Official VB6 packages localized for other regions are however not ABI compatible with VB6's original US implementation and would therefore require their own msvbvm60 DLL's to be shipped along with VB6 programs created using such packages. I have checked it personally for legit Russian, French, and Spanish packages of VB6. The situation with warez distros of VB6 may be even worse than that. So, make sure your US VB6 package stays intact and don't allow unauthorized, amateurish recompilations to occur. (yet another headache of an open-source project, hehe...)
2. It is true that in order to support theming, any Windows application must have either a precompiled manifest resource or an associated .manifest file.
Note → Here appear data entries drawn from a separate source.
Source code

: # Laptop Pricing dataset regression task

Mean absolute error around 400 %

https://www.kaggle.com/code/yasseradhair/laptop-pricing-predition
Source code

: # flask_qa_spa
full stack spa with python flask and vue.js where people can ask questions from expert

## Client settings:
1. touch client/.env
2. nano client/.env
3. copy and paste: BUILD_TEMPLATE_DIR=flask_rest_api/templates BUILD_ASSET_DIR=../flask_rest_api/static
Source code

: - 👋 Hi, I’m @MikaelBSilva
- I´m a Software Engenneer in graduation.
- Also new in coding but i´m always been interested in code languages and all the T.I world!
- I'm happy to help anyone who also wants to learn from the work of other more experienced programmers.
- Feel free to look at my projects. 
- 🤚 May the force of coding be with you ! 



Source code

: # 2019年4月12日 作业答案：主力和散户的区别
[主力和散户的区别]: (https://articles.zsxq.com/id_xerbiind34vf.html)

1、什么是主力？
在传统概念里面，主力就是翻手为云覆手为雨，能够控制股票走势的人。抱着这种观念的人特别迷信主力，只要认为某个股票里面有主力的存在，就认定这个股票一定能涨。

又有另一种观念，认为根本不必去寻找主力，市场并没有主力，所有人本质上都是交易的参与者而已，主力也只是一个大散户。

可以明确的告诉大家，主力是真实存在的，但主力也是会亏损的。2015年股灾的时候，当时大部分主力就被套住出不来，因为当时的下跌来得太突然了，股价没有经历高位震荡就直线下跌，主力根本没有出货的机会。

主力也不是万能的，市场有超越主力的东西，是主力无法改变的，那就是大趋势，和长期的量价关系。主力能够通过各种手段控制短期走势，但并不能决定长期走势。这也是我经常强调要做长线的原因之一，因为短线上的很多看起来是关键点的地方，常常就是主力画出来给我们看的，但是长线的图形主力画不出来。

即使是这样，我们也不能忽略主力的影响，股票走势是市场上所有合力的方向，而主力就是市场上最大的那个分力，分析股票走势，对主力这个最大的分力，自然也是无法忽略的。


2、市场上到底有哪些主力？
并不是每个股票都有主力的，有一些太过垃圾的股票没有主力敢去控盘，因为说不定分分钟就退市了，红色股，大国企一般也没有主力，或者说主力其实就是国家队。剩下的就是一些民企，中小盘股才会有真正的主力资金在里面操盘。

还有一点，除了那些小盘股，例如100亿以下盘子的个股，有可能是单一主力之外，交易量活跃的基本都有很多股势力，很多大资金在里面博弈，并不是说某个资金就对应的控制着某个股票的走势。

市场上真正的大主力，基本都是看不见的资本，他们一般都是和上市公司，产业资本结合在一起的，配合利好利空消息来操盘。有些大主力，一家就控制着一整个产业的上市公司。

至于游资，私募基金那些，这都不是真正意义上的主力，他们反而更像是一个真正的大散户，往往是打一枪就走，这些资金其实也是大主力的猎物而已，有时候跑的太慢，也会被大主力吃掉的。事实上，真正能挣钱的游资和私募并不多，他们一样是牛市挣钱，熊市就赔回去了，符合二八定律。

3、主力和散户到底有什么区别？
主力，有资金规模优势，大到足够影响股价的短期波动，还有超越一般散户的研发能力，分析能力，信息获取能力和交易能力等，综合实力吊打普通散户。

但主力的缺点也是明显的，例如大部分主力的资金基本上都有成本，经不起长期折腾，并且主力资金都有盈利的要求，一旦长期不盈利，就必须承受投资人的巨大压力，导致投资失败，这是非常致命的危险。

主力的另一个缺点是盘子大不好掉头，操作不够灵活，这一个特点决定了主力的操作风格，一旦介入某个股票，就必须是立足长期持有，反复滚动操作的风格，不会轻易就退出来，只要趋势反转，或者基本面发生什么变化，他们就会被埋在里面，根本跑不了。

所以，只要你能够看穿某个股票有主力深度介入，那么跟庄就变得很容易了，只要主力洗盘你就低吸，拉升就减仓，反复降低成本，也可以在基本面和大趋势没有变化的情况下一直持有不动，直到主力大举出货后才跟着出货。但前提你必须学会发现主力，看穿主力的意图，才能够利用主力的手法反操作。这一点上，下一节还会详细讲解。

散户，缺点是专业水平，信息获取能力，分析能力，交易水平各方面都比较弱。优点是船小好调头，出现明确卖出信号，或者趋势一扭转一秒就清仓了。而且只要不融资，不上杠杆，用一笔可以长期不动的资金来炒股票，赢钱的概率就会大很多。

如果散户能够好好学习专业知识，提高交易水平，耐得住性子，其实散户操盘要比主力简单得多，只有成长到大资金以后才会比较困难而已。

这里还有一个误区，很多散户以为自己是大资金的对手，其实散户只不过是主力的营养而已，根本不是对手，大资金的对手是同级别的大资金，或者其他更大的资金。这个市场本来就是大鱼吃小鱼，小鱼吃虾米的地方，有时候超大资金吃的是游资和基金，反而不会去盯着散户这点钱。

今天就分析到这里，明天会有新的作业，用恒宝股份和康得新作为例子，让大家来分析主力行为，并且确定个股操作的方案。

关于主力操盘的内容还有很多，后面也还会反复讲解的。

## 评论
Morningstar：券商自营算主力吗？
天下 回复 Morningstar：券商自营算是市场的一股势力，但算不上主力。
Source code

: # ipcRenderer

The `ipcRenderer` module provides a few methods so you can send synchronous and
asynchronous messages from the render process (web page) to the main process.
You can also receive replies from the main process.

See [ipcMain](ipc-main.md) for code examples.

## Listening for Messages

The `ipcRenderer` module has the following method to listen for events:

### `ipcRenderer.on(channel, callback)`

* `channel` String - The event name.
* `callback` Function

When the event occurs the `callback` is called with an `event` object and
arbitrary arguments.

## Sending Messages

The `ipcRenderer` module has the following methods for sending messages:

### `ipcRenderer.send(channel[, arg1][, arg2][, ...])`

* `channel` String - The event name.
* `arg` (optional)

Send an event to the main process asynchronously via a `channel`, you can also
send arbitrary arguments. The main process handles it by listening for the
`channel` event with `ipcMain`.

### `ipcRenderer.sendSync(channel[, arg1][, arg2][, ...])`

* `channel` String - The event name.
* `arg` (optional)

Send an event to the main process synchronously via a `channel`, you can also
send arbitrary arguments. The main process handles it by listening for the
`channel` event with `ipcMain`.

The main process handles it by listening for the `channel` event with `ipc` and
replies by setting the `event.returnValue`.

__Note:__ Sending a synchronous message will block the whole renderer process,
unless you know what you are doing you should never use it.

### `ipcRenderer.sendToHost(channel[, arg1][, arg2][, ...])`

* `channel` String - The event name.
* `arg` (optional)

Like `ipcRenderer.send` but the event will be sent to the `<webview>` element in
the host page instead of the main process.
But VB6's controls aren't simple common system controls that other languages would use. Most of them are superclasses augmented to suppress excessive flicker of ordinary common controls as they are being resized on non-composited desktops of W2K or XP or Classic themes of Vista+ platforms. They also allow for VB6's own backbuffering (the so called Autoredraw mode), which ordinary common controls won't do. Clearly enough, such improvements imply totally different drawing patterns that may be incompatible with the principles of Windows theming now or, more likely, in the future.
VB6 had been designed before Windows themes appeared therefore MS has never guaranteed that manifests would work for VB6 programs under all circumstances or with all Windows builds. All such theming was never officially supported and is totally at the developer's and user's own risk. Luckily enough home-brewn VB6 theming kinda works in most cases.
3. IIRC FBSL has had its own COM layer since the year of 2006 or thereabouts. It's capable of handling both local and inproc servers (i.e. exe and dll COM object sources) and it can also make use of ActiveX technology with some extra programming effort which isn't however too extreme to be totally impractical.
So, I beg your pardon but your proposition on standardizing FBSL to Dave-or-anyone-else-over-there-at-SB's COM does sound a bit out of place to me. Thanks for the invitation tho.